• TASK OBJECTIVE: Which lines run from the start of the data below to the line containing "NOTE: The parameters"? Set them down exactly, with none added.

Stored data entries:
====
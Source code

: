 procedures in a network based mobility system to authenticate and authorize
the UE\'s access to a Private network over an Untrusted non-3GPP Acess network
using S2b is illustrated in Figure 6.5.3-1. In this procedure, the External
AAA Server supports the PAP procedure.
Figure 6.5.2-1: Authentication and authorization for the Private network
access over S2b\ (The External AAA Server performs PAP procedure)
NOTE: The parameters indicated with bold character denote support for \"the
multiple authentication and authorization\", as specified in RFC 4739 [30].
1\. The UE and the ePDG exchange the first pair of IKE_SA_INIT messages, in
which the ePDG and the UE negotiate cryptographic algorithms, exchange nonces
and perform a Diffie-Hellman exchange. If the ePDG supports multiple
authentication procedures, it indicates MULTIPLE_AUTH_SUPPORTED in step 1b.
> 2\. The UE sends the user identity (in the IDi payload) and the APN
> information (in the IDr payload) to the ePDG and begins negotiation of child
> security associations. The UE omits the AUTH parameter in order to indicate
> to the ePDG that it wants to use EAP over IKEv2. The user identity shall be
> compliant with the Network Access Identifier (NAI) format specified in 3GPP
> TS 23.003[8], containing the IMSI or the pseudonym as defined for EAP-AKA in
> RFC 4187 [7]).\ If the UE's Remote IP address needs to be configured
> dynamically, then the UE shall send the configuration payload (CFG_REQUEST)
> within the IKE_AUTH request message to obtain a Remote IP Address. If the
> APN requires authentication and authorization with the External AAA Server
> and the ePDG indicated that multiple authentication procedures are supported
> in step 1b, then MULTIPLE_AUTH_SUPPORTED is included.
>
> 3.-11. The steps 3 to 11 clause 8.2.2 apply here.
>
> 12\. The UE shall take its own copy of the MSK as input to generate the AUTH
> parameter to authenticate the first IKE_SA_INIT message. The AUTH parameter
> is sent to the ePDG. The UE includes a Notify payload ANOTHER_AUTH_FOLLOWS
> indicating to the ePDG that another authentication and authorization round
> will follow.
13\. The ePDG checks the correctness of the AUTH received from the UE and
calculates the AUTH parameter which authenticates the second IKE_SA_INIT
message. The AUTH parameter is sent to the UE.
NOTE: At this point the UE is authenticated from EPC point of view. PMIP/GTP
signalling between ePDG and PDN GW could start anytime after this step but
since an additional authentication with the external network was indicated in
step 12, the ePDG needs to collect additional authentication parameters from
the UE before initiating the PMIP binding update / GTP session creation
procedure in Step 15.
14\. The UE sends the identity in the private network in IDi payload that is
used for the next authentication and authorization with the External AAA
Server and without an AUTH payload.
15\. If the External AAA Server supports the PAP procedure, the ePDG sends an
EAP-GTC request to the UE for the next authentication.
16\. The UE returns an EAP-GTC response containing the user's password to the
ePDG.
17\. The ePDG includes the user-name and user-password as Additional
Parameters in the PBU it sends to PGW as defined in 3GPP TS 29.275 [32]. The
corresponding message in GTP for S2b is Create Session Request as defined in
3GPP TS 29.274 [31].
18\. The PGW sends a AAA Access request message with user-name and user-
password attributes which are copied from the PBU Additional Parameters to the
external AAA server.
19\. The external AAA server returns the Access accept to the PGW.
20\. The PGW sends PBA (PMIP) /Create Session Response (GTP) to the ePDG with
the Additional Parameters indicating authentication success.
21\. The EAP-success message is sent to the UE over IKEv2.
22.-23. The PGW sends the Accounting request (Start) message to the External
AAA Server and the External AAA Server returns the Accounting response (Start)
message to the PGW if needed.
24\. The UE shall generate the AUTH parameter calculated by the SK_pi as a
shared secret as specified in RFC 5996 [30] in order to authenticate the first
====
• ANSWER TO THE EXERCISE:
Source code

: procedures in a network based mobility system to authenticate and authorize
the UE\'s access to a Private network over an Untrusted non-3GPP Acess network
using S2b is illustrated in Figure 6.5.3-1. In this procedure, the External
AAA Server supports the PAP procedure.
Figure 6.5.2-1: Authentication and authorization for the Private network
access over S2b\ (The External AAA Server performs PAP procedure)
NOTE: The parameters indicated with bold character denote support for \"the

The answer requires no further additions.